What’s cooking today: Hasselback butternut with honeyed harissa and a cashew crumb
Tony Jackman’s Hasselback butternut with honeyed harissa and a toasted cashew crumb, served on a steak platter by Mervyn Gers Ceramics. (Photo: Tony Jackman)

Over Christmas, friends and fellow cookbook authors including Jane Griffiths and Erica Platter were posting photos on Instagram of the hasselback butternut they’d cooked. It got my creative cooking juices flowing.

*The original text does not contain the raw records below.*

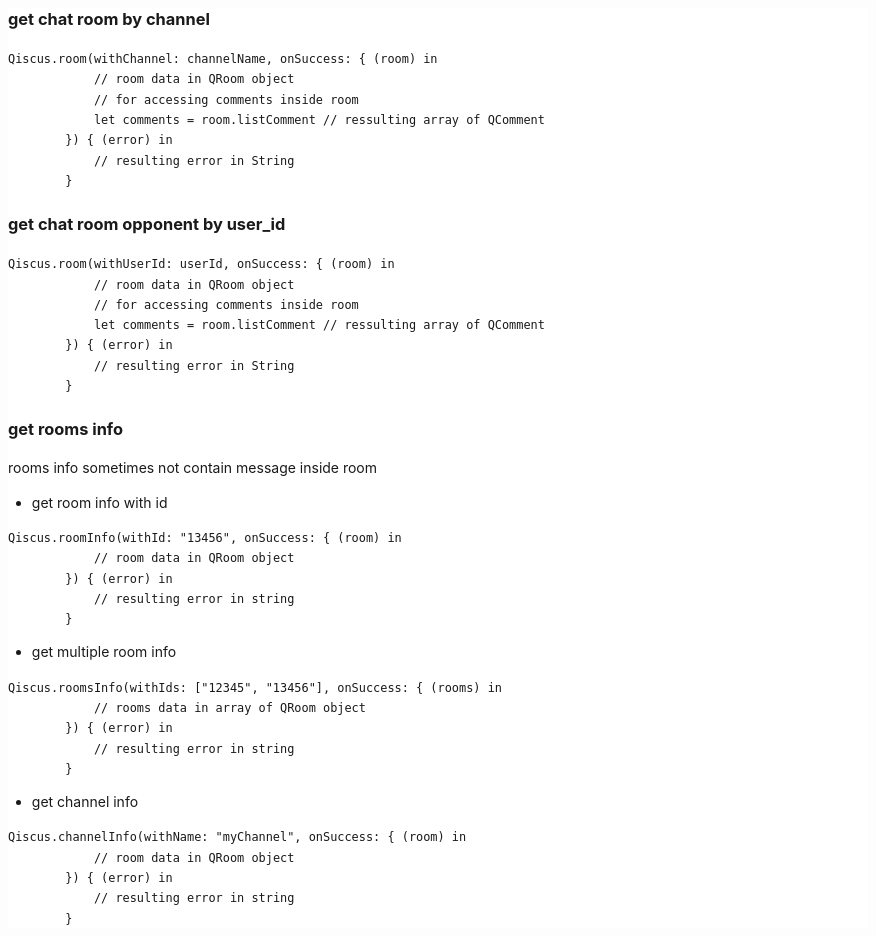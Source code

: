 

### get chat room by channel

```
Qiscus.room(withChannel: channelName, onSuccess: { (room) in
            // room data in QRoom object
            // for accessing comments inside room
            let comments = room.listComment // ressulting array of QComment
        }) { (error) in
            // resulting error in String
        }
```



### get chat room opponent by user_id

```
Qiscus.room(withUserId: userId, onSuccess: { (room) in
            // room data in QRoom object
            // for accessing comments inside room
            let comments = room.listComment // ressulting array of QComment
        }) { (error) in
            // resulting error in String
        }
```

### get rooms info

rooms info sometimes not contain message inside room

* get room info with id

```
Qiscus.roomInfo(withId: "13456", onSuccess: { (room) in
            // room data in QRoom object
        }) { (error) in
            // resulting error in string
        }
```

* get multiple room info

```
Qiscus.roomsInfo(withIds: ["12345", "13456"], onSuccess: { (rooms) in
            // rooms data in array of QRoom object
        }) { (error) in
            // resulting error in string
        }
```

* get channel info

```
Qiscus.channelInfo(withName: "myChannel", onSuccess: { (room) in
            // room data in QRoom object
        }) { (error) in
            // resulting error in string
        }
```
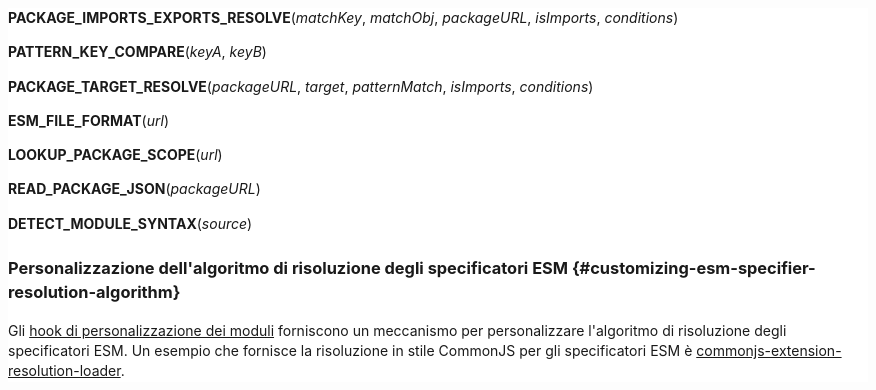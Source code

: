 **PACKAGE_IMPORTS_EXPORTS_RESOLVE**(*matchKey*, *matchObj*, *packageURL*, *isImports*, *conditions*)

**PATTERN_KEY_COMPARE**(*keyA*, *keyB*)

**PACKAGE_TARGET_RESOLVE**(*packageURL*, *target*, *patternMatch*, *isImports*, *conditions*)

**ESM_FILE_FORMAT**(*url*)

**LOOKUP_PACKAGE_SCOPE**(*url*)

**READ_PACKAGE_JSON**(*packageURL*)

**DETECT_MODULE_SYNTAX**(*source*)

### Personalizzazione dell'algoritmo di risoluzione degli specificatori ESM {#customizing-esm-specifier-resolution-algorithm}

Gli [hook di personalizzazione dei moduli](/it/nodejs/api/module#customization-hooks) forniscono un meccanismo per personalizzare l'algoritmo di risoluzione degli specificatori ESM. Un esempio che fornisce la risoluzione in stile CommonJS per gli specificatori ESM è [commonjs-extension-resolution-loader](https://github.com/nodejs/loaders-test/tree/main/commonjs-extension-resolution-loader).

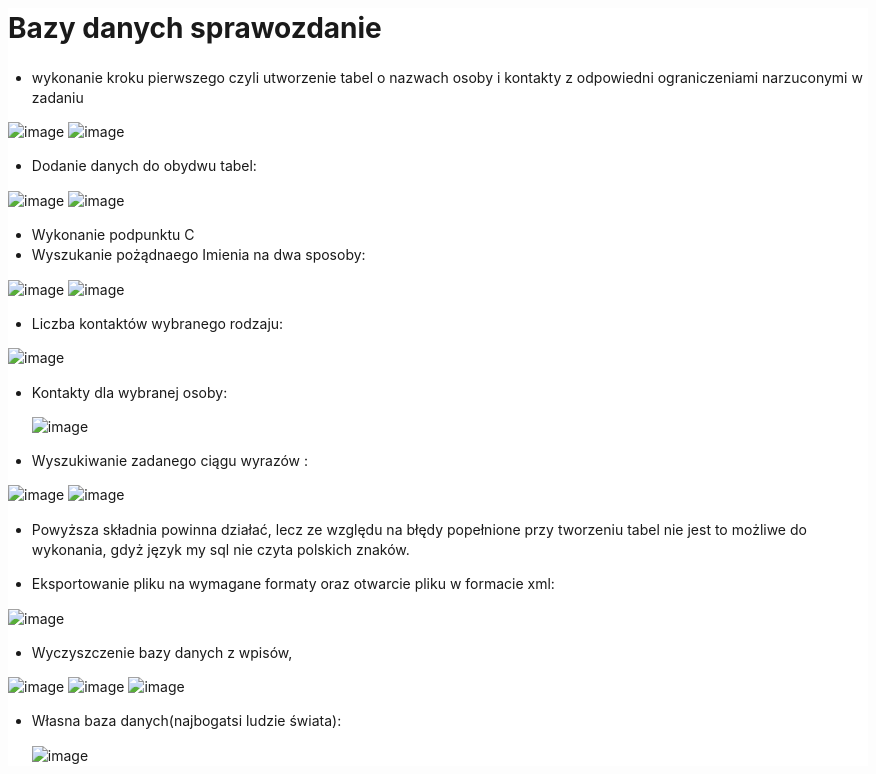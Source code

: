 # Bazy danych sprawozdanie

* wykonanie kroku pierwszego czyli utworzenie tabel o nazwach osoby i kontakty z odpowiedni ograniczeniami narzuconymi w zadaniu

<img width="761" alt="image" src="https://github.com/PiotrBosek/lab/assets/130838129/834ebf6f-a52b-406e-b96c-c8bc5ca0748b">

<img width="790" alt="image" src="https://github.com/PiotrBosek/lab/assets/130838129/29217e68-ecb5-4b41-9929-1ea999b3d275">

* Dodanie danych do obydwu tabel:

<img width="256" alt="image" src="https://github.com/PiotrBosek/lab/assets/130838129/78013f88-ec3c-49d1-bff1-6537d253d43a">

<img width="341" alt="image" src="https://github.com/PiotrBosek/lab/assets/130838129/8b98290f-d7c3-44e4-a50f-44ecd3d4ce94">

* Wykonanie podpunktu C
* Wyszukanie pożądnaego Imienia na dwa sposoby:

 <img width="303" alt="image" src="https://github.com/PiotrBosek/lab/assets/130838129/c9bb111b-3665-466f-baa7-67a78c04af9a">

<img width="281" alt="image" src="https://github.com/PiotrBosek/lab/assets/130838129/0b0ee029-35ee-4335-a541-8aadfedb8307">

* Liczba kontaktów wybranego rodzaju:

<img width="333" alt="image" src="https://github.com/PiotrBosek/lab/assets/130838129/9dd5ed65-9fe8-49de-a9c7-9316652730c3">

* Kontakty dla wybranej osoby:

   <img width="346" alt="image" src="https://github.com/PiotrBosek/lab/assets/130838129/6ee1c0cb-5e12-4676-8e80-3097877b33b8">

* Wyszukiwanie zadanego ciągu wyrazów :
  
<img width="352" alt="image" src="https://github.com/PiotrBosek/lab/assets/130838129/736c7589-bc84-43c3-a3c1-7297fa8c1872">

<img width="597" alt="image" src="https://github.com/PiotrBosek/lab/assets/130838129/18b606de-91de-464a-9157-1207e29c4652">

* Powyższa składnia powinna działać, lecz ze względu na błędy popełnione przy tworzeniu tabel nie jest to możliwe do wykonania, gdyż język my sql nie czyta polskich znaków.

* Eksportowanie pliku na wymagane formaty oraz otwarcie pliku w formacie xml:

![image](https://github.com/PiotrBosek/lab/assets/130838129/87375f3c-f952-4f0d-b39b-06e27cfc38a4)

* Wyczyszczenie bazy danych z wpisów, 

<img width="1088" alt="image" src="https://github.com/PiotrBosek/lab/assets/130838129/bdd7ce5f-c973-4ae9-a27a-b0c8109d0f5e">

<img width="1091" alt="image" src="https://github.com/PiotrBosek/lab/assets/130838129/84f66f77-cf14-4113-8c95-e806ad88f7e4">

<img width="1084" alt="image" src="https://github.com/PiotrBosek/lab/assets/130838129/7a1d3a64-696d-461a-9e5f-2681913dd2c8">

* Własna baza danych(najbogatsi ludzie świata):

  <img width="346" alt="image" src="https://github.com/PiotrBosek/lab/assets/130838129/606a460c-b848-4529-b3c4-cc540ff96003">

There’s a bit of work involved in this. You could buy the harissa paste – you could – but come on, I’ve made it easy for you to whizz up your own, literally. It needed crunch, advised Erica Platter, whose Durban Curry books I treasure, so I devised a simple crumb of toasted crushed cashews with breadcrumbs and parsley, salt and pepper. But I wanted some sweetness too, so I stirred some of my harissa paste into my baste of honey, butter and red wine vinegar. That baste turned out to be a flavour bomb; I was as chuffed as a magpie that’s found the Crown Jewels.

I also stirred some harissa paste into the couscous that I served with it.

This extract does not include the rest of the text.